California Court of Appeals, Second District, Second Division
Jul 23, 2010
No. B217147 (Cal. Ct. App. Jul. 23, 2010)

Opinion

NOT TO BE PUBLISHED

APPEAL from a judgment of the Superior Court of Los Angeles County No. BC357748, Elizabeth A. White, Judge.

Cunningham & Treadwell, James H. Treadwell and Jonathan L. Fong for Defendant and Appellant.

Houser & Allison, Eric D. Houser and Jeffrey S. Allison for Plaintiff and Respondent.


CHAVEZ, J.

GMAC Mortgage USA Corporation (GMAC) appeals from a judgment entered after the trial court granted a motion for judgment on the pleadings (motion) filed by plaintiff and respondent Wells Fargo Bank, N.A., as Trustee for the Registered Holders of Merrill Lynch Mortgage Investors Trust, Asset-Backed Certificates, Series 2004-WMC4 (Wells Fargo). GMAC had previously defaulted, and the trial court had agreed that the motion was the proper means of disposing with Wells Fargo’s claims as to all remaining defendants. GMAC argues that because it had defaulted, the trial court was without jurisdiction to consider anything other than a default prove-up package or a motion to set aside the default. Appellant seeks reversal of the judgment entered pursuant to the motion for judgment on the pleadings. For the reasons set forth below, we affirm the judgment.

FACTUAL AND PROCEDURAL BACKGROUND

Wells Fargo filed this lawsuit on August 29, 2006. On December 18, 2006, Wells Fargo filed its first amended complaint (FAC). The FAC alleged, among other things, that Wells Fargo was the assignee of a first deed of trust secured by property located in Sherman Oaks, California (property). It further alleged that forged substitutions of trustees, and forged reconveyances of the first and second loans on the property, among other fraudulent documents, were recorded in the official records of Los Angeles County. In sum, Wells Fargo was the victim of a fraudulent mortgage elimination scheme.

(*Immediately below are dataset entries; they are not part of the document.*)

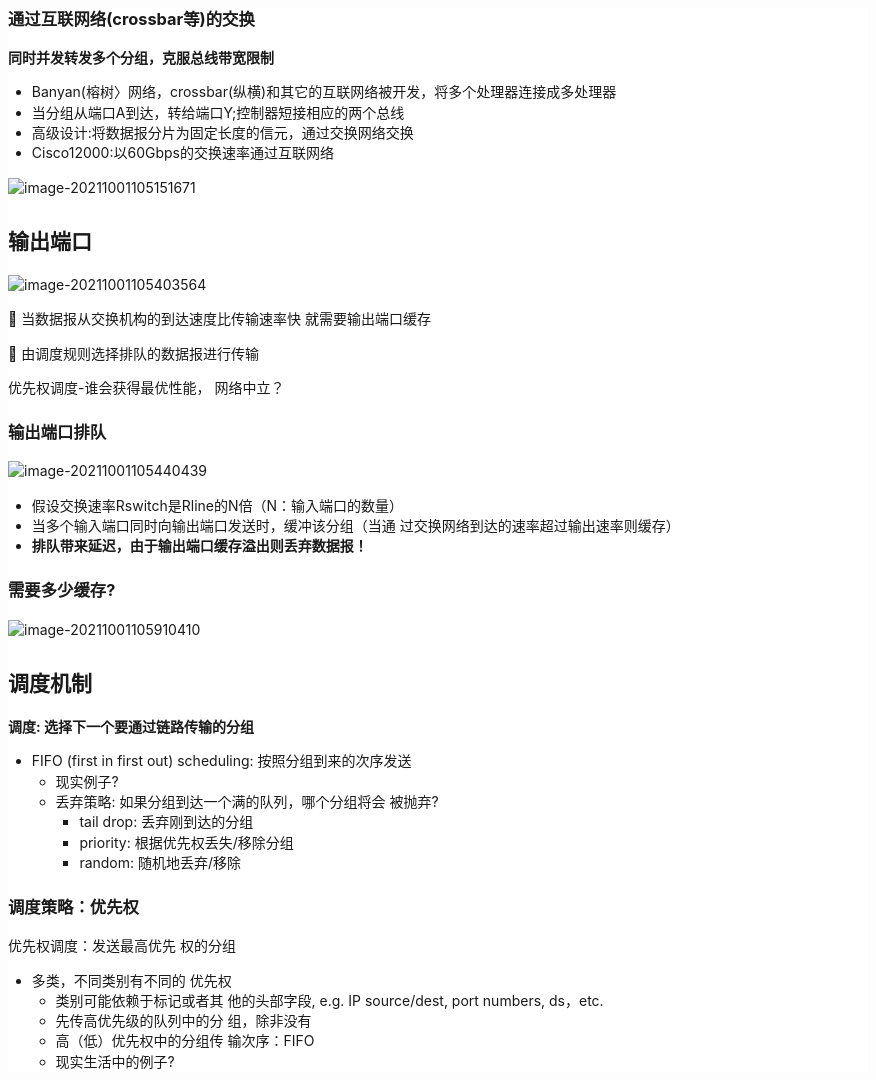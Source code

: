 ### 通过互联网络(crossbar等)的交换

**同时并发转发多个分组，克服总线带宽限制**

- Banyan(榕树〉网络，crossbar(纵横)和其它的互联网络被开发，将多个处理器连接成多处理器
- 当分组从端口A到达，转给端口Y;控制器短接相应的两个总线
- 高级设计:将数据报分片为固定长度的信元，通过交换网络交换
- Cisco12000:以60Gbps的交换速率通过互联网络

![image-20211001105151671](http://knight777.oss-cn-beijing.aliyuncs.com/img/image-20211001105151671.png)

## 输出端口

![image-20211001105403564](http://knight777.oss-cn-beijing.aliyuncs.com/img/image-20211001105403564.png)

 当数据报从交换机构的到达速度比传输速率快 就需要输出端口缓存 

 由调度规则选择排队的数据报进行传输

优先权调度-谁会获得最优性能， 网络中立？

### 输出端口排队

![image-20211001105440439](http://knight777.oss-cn-beijing.aliyuncs.com/img/image-20211001105440439.png)

- 假设交换速率Rswitch是Rline的N倍（N：输入端口的数量） 
- 当多个输入端口同时向输出端口发送时，缓冲该分组（当通 过交换网络到达的速率超过输出速率则缓存） 
- **排队带来延迟，由于输出端口缓存溢出则丢弃数据报！**

### 需要多少缓存?

![image-20211001105910410](http://knight777.oss-cn-beijing.aliyuncs.com/img/image-20211001105910410.png)

## 调度机制

**调度: 选择下一个要通过链路传输的分组** 

- FIFO (first in first out) scheduling: 按照分组到来的次序发送 
  - 现实例子? 
  - 丢弃策略: 如果分组到达一个满的队列，哪个分组将会 被抛弃? 
    - tail drop: 丢弃刚到达的分组 
    - priority: 根据优先权丢失/移除分组 
    - random: 随机地丢弃/移除

### 调度策略：优先权

优先权调度：发送最高优先 权的分组 

- 多类，不同类别有不同的 优先权 
  - 类别可能依赖于标记或者其 他的头部字段, e.g. IP source/dest, port numbers, ds，etc. 
  - 先传高优先级的队列中的分 组，除非没有 
  - 高（低）优先权中的分组传 输次序：FIFO 
  - 现实生活中的例子?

The FAC further alleged that when the property was later in escrow, Wells Fargo demanded that the escrow not be closed until its loan was paid. Certain defendants represented to Wells Fargo that litigation would not be necessary and its loan would be paid. However, the escrow closed without Wells Fargo’s loan being paid as had been represented. Wells Fargo alleged that the defendants falsely promised Wells Fargo that its loan would be paid off and wrongfully benefited from the fraudulent mortgage elimination scheme to the detriment of Wells Fargo. The new mortgage loan purporting to be in first priority position was a loan from People’s Choice Home Loans (People’s Choice).

People’s Choice gave notice of its bankruptcy in this action on March 27, 2007, and later advised that it no longer had the loan. People’s Choice was dismissed from the action on July 31, 2008.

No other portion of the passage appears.